[Collected data]
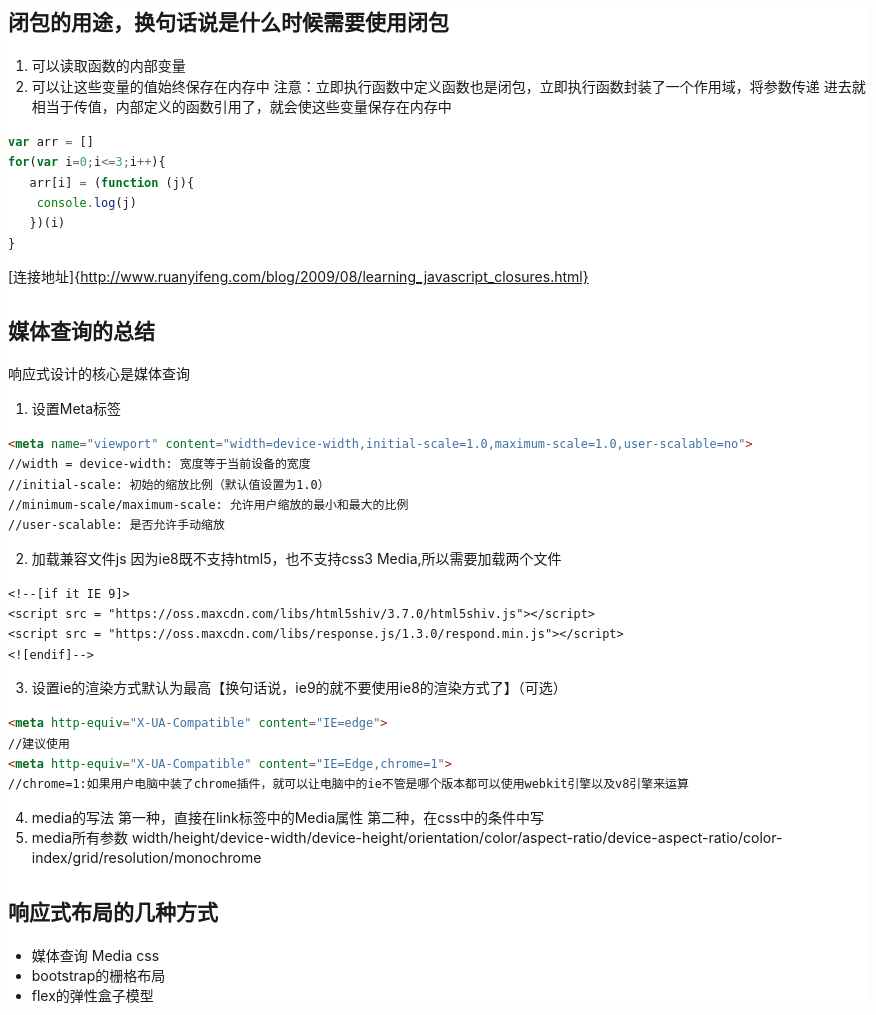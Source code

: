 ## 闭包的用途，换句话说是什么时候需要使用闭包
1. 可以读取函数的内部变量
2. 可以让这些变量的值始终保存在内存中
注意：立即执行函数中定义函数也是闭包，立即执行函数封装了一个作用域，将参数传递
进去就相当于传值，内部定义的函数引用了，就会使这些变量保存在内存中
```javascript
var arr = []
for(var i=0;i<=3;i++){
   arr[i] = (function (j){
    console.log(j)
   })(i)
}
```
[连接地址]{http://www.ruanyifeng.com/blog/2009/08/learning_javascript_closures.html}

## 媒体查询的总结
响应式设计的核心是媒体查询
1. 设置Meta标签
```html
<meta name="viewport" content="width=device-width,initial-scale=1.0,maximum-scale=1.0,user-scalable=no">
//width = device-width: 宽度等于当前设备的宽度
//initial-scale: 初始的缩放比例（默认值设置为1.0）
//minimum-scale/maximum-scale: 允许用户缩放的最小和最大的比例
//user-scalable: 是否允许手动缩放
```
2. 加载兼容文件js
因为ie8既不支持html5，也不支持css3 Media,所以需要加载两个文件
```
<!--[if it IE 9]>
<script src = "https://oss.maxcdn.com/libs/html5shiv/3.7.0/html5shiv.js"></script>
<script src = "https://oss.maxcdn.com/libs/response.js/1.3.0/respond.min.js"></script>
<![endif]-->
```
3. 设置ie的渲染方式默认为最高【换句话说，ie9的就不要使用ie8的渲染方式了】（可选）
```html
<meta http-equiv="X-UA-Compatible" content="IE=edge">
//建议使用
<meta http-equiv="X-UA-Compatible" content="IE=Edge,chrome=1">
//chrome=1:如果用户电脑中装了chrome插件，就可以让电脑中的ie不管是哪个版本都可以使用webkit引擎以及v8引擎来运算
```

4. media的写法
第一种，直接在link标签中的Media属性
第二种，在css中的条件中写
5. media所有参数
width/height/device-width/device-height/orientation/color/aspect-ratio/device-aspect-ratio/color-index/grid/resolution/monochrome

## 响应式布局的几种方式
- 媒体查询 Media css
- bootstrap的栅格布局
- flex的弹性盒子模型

▶ **INSTRUCTIONS TO FOLLOW**
Set down the entries again without change. Leave the pictures out.

▶ **RESPONSE FOR THIS EXERCISE**
Source code

: ## 闭包的用途，换句话说是什么时候需要使用闭包
1. 可以读取函数的内部变量
2. 可以让这些变量的值始终保存在内存中
注意：立即执行函数中定义函数也是闭包，立即执行函数封装了一个作用域，将参数传递
进去就相当于传值，内部定义的函数引用了，就会使这些变量保存在内存中
```javascript
var arr = []
for(var i=0;i<=3;i++){
   arr[i] = (function (j){
    console.log(j)
   })(i)
}
```
[连接地址]{http://www.ruanyifeng.com/blog/2009/08/learning_javascript_closures.html}

## 媒体查询的总结
响应式设计的核心是媒体查询
1. 设置Meta标签
```html
<meta name="viewport" content="width=device-width,initial-scale=1.0,maximum-scale=1.0,user-scalable=no">
//width = device-width: 宽度等于当前设备的宽度
//initial-scale: 初始的缩放比例（默认值设置为1.0）
//minimum-scale/maximum-scale: 允许用户缩放的最小和最大的比例
//user-scalable: 是否允许手动缩放
```
2. 加载兼容文件js
因为ie8既不支持html5，也不支持css3 Media,所以需要加载两个文件
```
<!--[if it IE 9]>
<script src = "https://oss.maxcdn.com/libs/html5shiv/3.7.0/html5shiv.js"></script>
<script src = "https://oss.maxcdn.com/libs/response.js/1.3.0/respond.min.js"></script>
<![endif]-->
```
3. 设置ie的渲染方式默认为最高【换句话说，ie9的就不要使用ie8的渲染方式了】（可选）
```html
<meta http-equiv="X-UA-Compatible" content="IE=edge">
//建议使用
<meta http-equiv="X-UA-Compatible" content="IE=Edge,chrome=1">
//chrome=1:如果用户电脑中装了chrome插件，就可以让电脑中的ie不管是哪个版本都可以使用webkit引擎以及v8引擎来运算
```

4. media的写法
第一种，直接在link标签中的Media属性
第二种，在css中的条件中写
5. media所有参数
width/height/device-width/device-height/orientation/color/aspect-ratio/device-aspect-ratio/color-index/grid/resolution/monochrome

## 响应式布局的几种方式
- 媒体查询 Media css
- bootstrap的栅格布局
- flex的弹性盒子模型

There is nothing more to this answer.